Tom Hardy is Bob, a quiet man who tends bar for his cousin Marv (James Gandolfini). As Hardy’s convenient opening voiceover points out, the bar is one of several in the area that is a front for mobsters wanting to move cash around. The bar is subject to a robbery from a pair of two-bit robbers which sets off the film’s events and the ire of the mobsters who want their money back.

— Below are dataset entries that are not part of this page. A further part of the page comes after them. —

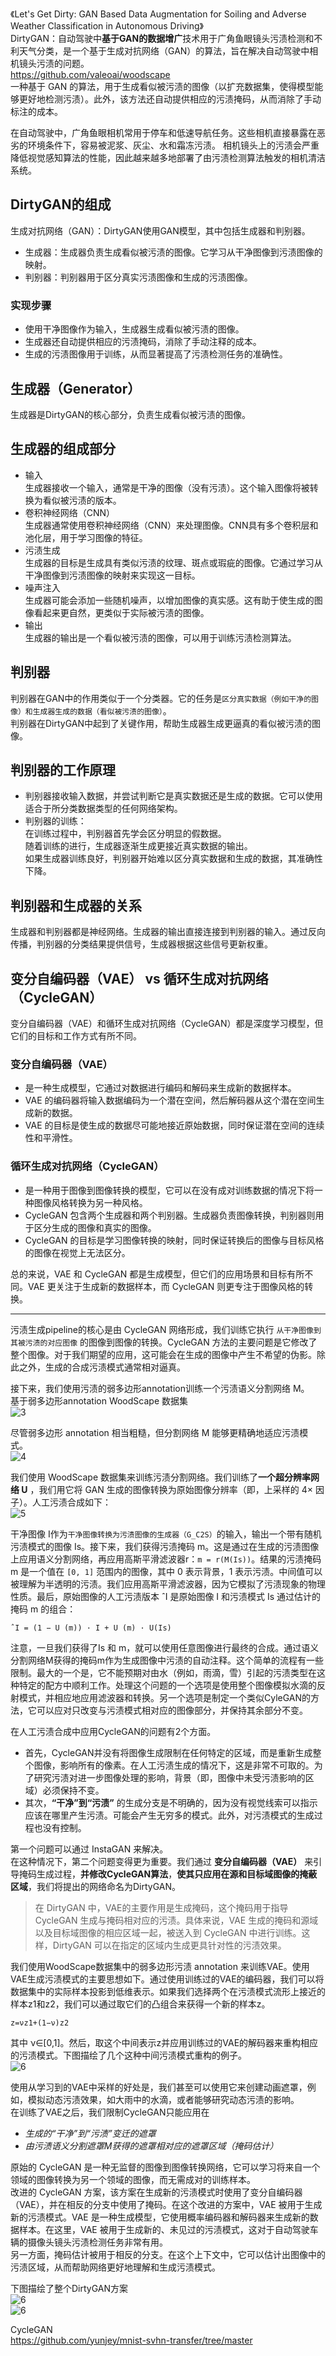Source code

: 《Let's Get Dirty: GAN Based Data Augmentation for Soiling and Adverse Weather Classification in Autonomous Driving》    
DirtyGAN：自动驾驶中**基于GAN的数据增广**技术用于广角鱼眼镜头污渍检测和不利天气分类，是一个基于生成对抗网络（GAN）的算法，旨在解决自动驾驶中相机镜头污渍的问题。   
https://github.com/valeoai/woodscape    
一种基于 GAN 的算法，用于生成看似被污渍的图像（以扩充数据集，使得模型能够更好地检测污渍）。此外，该方法还自动提供相应的污渍掩码，从而消除了手动标注的成本。   

在自动驾驶中，广角鱼眼相机常用于停车和低速导航任务。这些相机直接暴露在恶劣的环境条件下，容易被泥浆、灰尘、水和霜冻污渍。
相机镜头上的污渍会严重降低视觉感知算法的性能，因此越来越多地部署了由污渍检测算法触发的相机清洁系统。  

## DirtyGAN的组成    
生成对抗网络（GAN）：DirtyGAN使用GAN模型，其中包括生成器和判别器。   
+ 生成器：生成器负责生成看似被污渍的图像。它学习从干净图像到污渍图像的映射。   
+ 判别器：判别器用于区分真实污渍图像和生成的污渍图像。     

### 实现步骤    
+ 使用干净图像作为输入，生成器生成看似被污渍的图像。   
+ 生成器还自动提供相应的污渍掩码，消除了手动注释的成本。   
+ 生成的污渍图像用于训练，从而显著提高了污渍检测任务的准确性。    

## 生成器（Generator）   
生成器是DirtyGAN的核心部分，负责生成看似被污渍的图像。

## 生成器的组成部分    
+ 输入    
  生成器接收一个输入，通常是干净的图像（没有污渍）。这个输入图像将被转换为看似被污渍的版本。    
+ 卷积神经网络（CNN）    
  生成器通常使用卷积神经网络（CNN）来处理图像。CNN具有多个卷积层和池化层，用于学习图像的特征。
+ 污渍生成        
  生成器的目标是生成具有类似污渍的纹理、斑点或瑕疵的图像。它通过学习从干净图像到污渍图像的映射来实现这一目标。
+ 噪声注入    
  生成器可能会添加一些随机噪声，以增加图像的真实感。这有助于使生成的图像看起来更自然，更类似于实际被污渍的图像。
+ 输出    
  生成器的输出是一个看似被污渍的图像，可以用于训练污渍检测算法。

## 判别器    
判别器在GAN中的作用类似于一个分类器。它的任务是`区分真实数据（例如干净的图像）和生成器生成的数据（看似被污渍的图像）`。    
判别器在DirtyGAN中起到了关键作用，帮助生成器生成更逼真的看似被污渍的图像。   

## 判别器的工作原理    
+ 判别器接收输入数据，并尝试判断它是真实数据还是生成的数据。它可以使用适合于所分类数据类型的任何网络架构。   
+ 判别器的训练：          
  在训练过程中，判别器首先学会区分明显的假数据。    
  随着训练的进行，生成器逐渐生成更接近真实数据的输出。    
  如果生成器训练良好，判别器开始难以区分真实数据和生成的数据，其准确性下降。     

## 判别器和生成器的关系    
生成器和判别器都是神经网络。生成器的输出直接连接到判别器的输入。通过反向传播，判别器的分类结果提供信号，生成器根据这些信号更新权重。

## 变分自编码器（VAE） vs 循环生成对抗网络（CycleGAN）   
变分自编码器（VAE）和循环生成对抗网络（CycleGAN）都是深度学习模型，但它们的目标和工作方式有所不同。

### 变分自编码器（VAE）   
+ 是一种生成模型，它通过对数据进行编码和解码来生成新的数据样本。  
+ VAE 的编码器将输入数据编码为一个潜在空间，然后解码器从这个潜在空间生成新的数据。   
+ VAE 的目标是使生成的数据尽可能地接近原始数据，同时保证潜在空间的连续性和平滑性。   

### 循环生成对抗网络（CycleGAN）     
+ 是一种用于图像到图像转换的模型，它可以在没有成对训练数据的情况下将一种图像风格转换为另一种风格。   
+ CycleGAN 包含两个生成器和两个判别器。生成器负责图像转换，判别器则用于区分生成的图像和真实的图像。    
+ CycleGAN 的目标是学习图像转换的映射，同时保证转换后的图像与目标风格的图像在视觉上无法区分。

总的来说，VAE 和 CycleGAN 都是生成模型，但它们的应用场景和目标有所不同。VAE 更关注于生成新的数据样本，而 CycleGAN 则更专注于图像风格的转换。         

------------------------------------------------------   

污渍生成pipeline的核心是由 CycleGAN 网络形成，我们训练它执行 `从干净图像到其被污渍的对应图像` 的图像到图像的转换。CycleGAN 方法的主要问题是它修改了整个图像。对于我们期望的应用，这可能会在生成的图像中产生不希望的伪影。除此之外，生成的合成污渍模式通常相对逼真。

接下来，我们使用污渍的弱多边形annotation训练一个污渍语义分割网络 M。      
基于弱多边形annotation WoodScape 数据集   
![3](img/3.png)    

尽管弱多边形 annotation 相当粗糙，但分割网络 M 能够更精确地适应污渍模式。     
![4](img/4.png)    

我们使用 WoodScape 数据集来训练污渍分割网络。我们训练了**一个超分辨率网络 U** ，我们用它将 GAN 生成的图像转换为原始图像分辨率（即，上采样的 4× 因子）。人工污渍合成如下：  
![5](img/5.png)    

干净图像 I作为`干净图像转换为污渍图像的生成器（G_C2S）`的输入，输出一个带有随机污渍模式的图像 Is。接下来，我们获得污渍掩码 m。这是通过在生成的污渍图像上应用语义分割网络，再应用高斯平滑滤波器r：`m = r(M(Is))`。结果的污渍掩码 m 是一个值在 `[0, 1]` 范围内的图像，其中 0 表示背景，1 表示污渍。中间值可以被理解为半透明的污渍。我们应用高斯平滑滤波器，因为它模拟了污渍现象的物理性质。最后，原始图像的人工污渍版本 ˆI 是原始图像 I 和污渍模式 Is 通过估计的掩码 m 的组合：  
```
ˆI = (1 − U (m)) · I + U (m) · U(Is) 
```

注意，一旦我们获得了Is 和 m，就可以使用任意图像进行最终的合成。通过语义分割网络M获得的掩码m作为生成图像中污渍的自动注释。这个简单的流程有一些限制。最大的一个是，它不能预期对由水（例如，雨滴，雪）引起的污渍类型在这种特定的配方中顺利工作。处理这个问题的一个选项是使用整个图像模拟水滴的反射模式，并相应地应用滤波器和转换。另一个选项是制定一个类似CyleGAN的方法，它可以应对只改变与污渍模式相对应的图像部分，并保持其余部分不变。     

在人工污渍合成中应用CycleGAN的问题有2个方面。  
+ 首先，CycleGAN并没有将图像生成限制在任何特定的区域，而是重新生成整个图像，影响所有的像素。在人工污渍生成的情况下，这是非常不可取的。为了研究污渍对进一步图像处理的影响，背景（即，图像中未受污渍影响的区域）必须保持不变。  
+ 其次，**“干净”到“污渍”** 的生成分支是不明确的，因为没有视觉线索可以指示应该在哪里产生污渍。可能会产生无穷多的模式。此外，对污渍模式的生成过程也没有控制。

第一个问题可以通过 InstaGAN 来解决。     
在这种情况下，第二个问题变得更为重要。我们通过 **变分自编码器（VAE）** 来引导掩码生成过程，**并修改CycleGAN算法**，**使其只应用在源和目标域图像的掩蔽区域**，我们将提出的网络命名为DirtyGAN。

>在 DirtyGAN 中，VAE的主要作用是生成掩码，这个掩码用于指导 CycleGAN 生成与掩码相对应的污渍。具体来说，VAE 生成的掩码和源域以及目标域图像的相应区域一起，被送入到 CycleGAN 中进行训练。这样，DirtyGAN 可以在指定的区域内生成更具针对性的污渍效果。

我们使用WoodScape数据集中的弱多边形污渍 annotation 来训练VAE。使用VAE生成污渍模式的主要思想如下。通过使用训练过的VAE的编码器，我们可以将数据集中的实际样本投影到低维表示。如果我们选择两个在污渍模式流形上接近的样本z1和z2，我们可以通过取它们的凸组合来获得一个新的样本z。   
```
z=νz1+(1−ν)z2
```
其中 ν∈[0,1]。然后，取这个中间表示z并应用训练过的VAE的解码器来重构相应的污渍模式。下图描绘了几个这种中间污渍模式重构的例子。     
![6](img/6.png)      

使用从学习到的VAE中采样的好处是，我们甚至可以使用它来创建动画遮罩，例如，模拟动态污渍效果，如大雨中的水滴，或者能够研究动态污渍的影响。  
在训练了VAE之后，我们限制CycleGAN只能应用在  
+ _生成的“干净”到“污渍”变迁的遮罩_
+ _由污渍语义分割遮罩M获得的遮罩相对应的遮罩区域（掩码估计）_

原始的 CycleGAN 是一种无监督的图像到图像转换网络，它可以学习将来自一个领域的图像转换为另一个领域的图像，而无需成对的训练样本。      
改进的 CycleGAN 方案，该方案在生成新的污渍模式时使用了变分自编码器（VAE），并在相反的分支中使用了掩码。在这个改进的方案中，VAE 被用于生成新的污渍模式。VAE 是一种生成模型，它使用概率编码器和解码器来生成新的数据样本。在这里，VAE 被用于生成新的、未见过的污渍模式，这对于自动驾驶车辆的摄像头镜头污渍检测任务非常有用。    
另一方面，掩码估计被用于相反的分支。在这个上下文中，它可以估计出图像中的污渍区域，从而帮助网络更好地理解和生成污渍模式。

下图描绘了整个DirtyGAN方案    
![6](img/dc-ds.png)     
![6](img/ds-dc.png)   


CycleGAN    
https://github.com/yunjey/mnist-svhn-transfer/tree/master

Bob is a man of God, however despite visiting church regularly never take communion – for reasons that will become apparent. On walking home from the bar one night he comes across a dog in a bin, a dog that has been badly beaten. The bin belongs to Nadia (Noomi Rapace), and they start to develop a friendship of sorts around the dog. Matters become complicated when a man called Eric Deeds (Matthias Schoenhaerts) shows up claiming to own the dog, then appears again and again, even breaking into their houses just to make a point.
Despite the various strong performances this is clearly Tom Hardy’s film, playing it perfectly so that you’re certain Bob will snap at any moment, the calm outer facade liable to dissolve at any time. It’s a fantastic slow build towards a tense finale where the various plot strands intertwine very nicely, and that’s thanks to a great script from Dennis Lehane, adapting his own short story Animal Rescue.
A close second to Hardy is his dog Rocco, whose role is to act as a catalyst for certain elements of the plot rather than being central to it. Still, the relationship between Rocco and Bob is presented well and develops as time goes on, much as it does with Nadia. She’s a put-upon woman who has half managed to turn her life around but still finds it influenced by her past.
John Ortiz is a local cop, Detective Torres, investigating the robbery, and who also happens to be a regular at Bob’s church. He sticks his nose into things throughout, gaining a drip feed of information alongside the audience and discovering that there is perhaps slightly more to events than anybody would like to admit to him. Torres always seems like he’s on the verge of cracking things wide open, however there’s never enough evidence for him to do so. Instead he’s an amiable presence, one who clearly knows what’s going down yet channels it into a passive-aggressive charm offensive.
The Drop is also notable for being the last movie to feature James Gandolfini who died in June 2013. As has always proved to be the case, he is a solid presence in The Drop, a man down on his luck and lamenting the fact he had to capitulate to Chechen mobsters ten years previously. He has great screen chemistry with Hardy, both of them communicating through body language more than dialogue – it’s what lies underneath, the subtext of their relationship being given context by their actions.
It’s fitting that Gandolfini’s last film happened to be one as strong as this. It doesn’t stray too far away from the bar in terms of the locations used, which creates a nicely intimate story that has wider stakes. It isn’t all that original, but the performances carry it alongside the gentle direction from Michael R Roskam.